Bluegrass music star Peter Rowan performs in Plumas at the Americana Festival on Sept. 2. Photos by Mari Erin Roth

First annual Americana Festival proves a good idea

Square dancers twirl across the wooden floors of the Tulsa Scott building over Labor Day weekend.

Big name entertainment came to perform at the first, proposed-to-be annual, Plumas Homegrown Americana Festival over Labor Day weekend in Quincy. Musical groups yodeled, picked and crooned on the “Carnival Lawn” stage while square dancing and roping took place at various other locations on the Plumas Sierra County Fairgrounds.
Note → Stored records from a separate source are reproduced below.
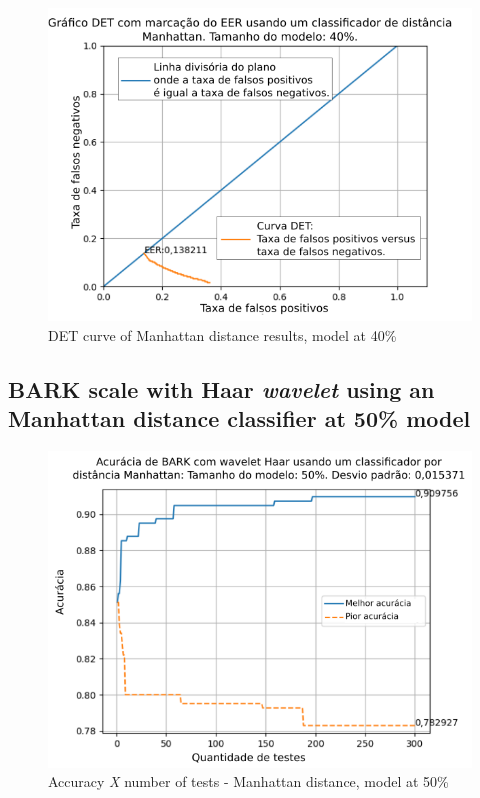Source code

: \begin{figure}[!h]
	\centering
	\includegraphics[width=.9\linewidth]{images/results/det/DET_for_classifier_Manhattan_40}
	\caption{DET curve of Manhattan distance results, model at 40\%}
	\label{fig:detforclassifiermanhattan40}
\end{figure}

\subsection{BARK scale with Haar \textit{wavelet} using an Manhattan distance classifier at 50\% model}



\begin{figure}[ht]
	\centering
	\includegraphics[width=\linewidth]{images/results/confusionMatrices/classifier_Manhattan_50.png}
	\caption{Accuracy \textit{X} number of tests - Manhattan distance, model at 50\%}
	\label{fig:classifiermanhattan50}
\end{figure}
Fair Manager John Steffanic initially pitched the idea for the event to the board of supervisors with a low estimate of 300 attendees. Steffanic said his intention was to test out the capabilities of Plumas staff and equipment for such a festival hosted by Plumas County, versus a big outside professional festival host like High Sierra Music.

The actual attendance of the event included 277 for music, 32 square dancers, 13 tent campers, nine RV campers and a visual estimate of over 100 ropers. These numbers do not include musicians or complimentary tickets, of which there were about 30.

“We also got a generous sponsorship from American Valley Speedway,” said Steffanic. About 20 percent of those in attendance hailed from outside Plumas. Twenty-five different communities were represented in an area spanning from Lahiana, Hawaii, to Dayton, Nevada, and Washington state in the north to Corona, California in the south.

As part of the Americana Festival, the High Mountain Series Team Roping was well attended with talented horses and riders stirring up the dust all weekend. Challenges were non-stop providing visual entertainment for the watching crowd and a distraction from the heat. Any photographer can find ample opportunity for dramatic shots at these roping events.

Square dancers twirled and do-si-doed across the wooden floors in the Tulsa Scott Pavilion. Renowned callers turned an intimate setting into a special event for the seasoned dancers. Participants were treated to a Saturday afternoon BBQ and presented with a special event bandana for the first ever Plumas Americana Festival.

“I see no reason why the square dancing attendance shouldn’t double and the general attendance to come close to that as well,” said Steffanic. “At that point, we are in the black.”

  Heat was a deterrent during the day for music shows with temperatures nearing triple digits. An indoor solution has been found for Americana 2018. “Although we may have come up short in some areas, like camping, I would have to say this is a resounding success,” said Steffanic.

Team ropers ignore the heat, riding all weekend during the Americana Festival on Sept. 2.

High caliber musical entertainment was offered all day in front of a sparse and lucky few in the audience. A larger crowd was treated to spectacular quality performances in the evening under cooler, clear skies and an almost full moon.

“I’m tickled to be part of a local show that’s more of a community show,” said big name entertainer Peter Rowan just before his performance. “I like it. I like it a lot.”

“Music is the backbone of freedom of the spirit,” added Rowan. “It’s great to touch base with the local music.”

Rowan said that he loved the performances of local harmonica artist Johnny Walker and the talents of the Kepple Band — with Kelsey Kepple and her father, Jeff Kepple.

The moon cooperated shining bright; the rain held at bay for a few days, too. Smoke in the air from fires nearby did not darken the skies at the fairgrounds and attendees received quite a show for their $25 ticket price.

“Just as we hoped, those that did attend had a stellar experience and I fully expect them to become our evangelists,” said Steffanic.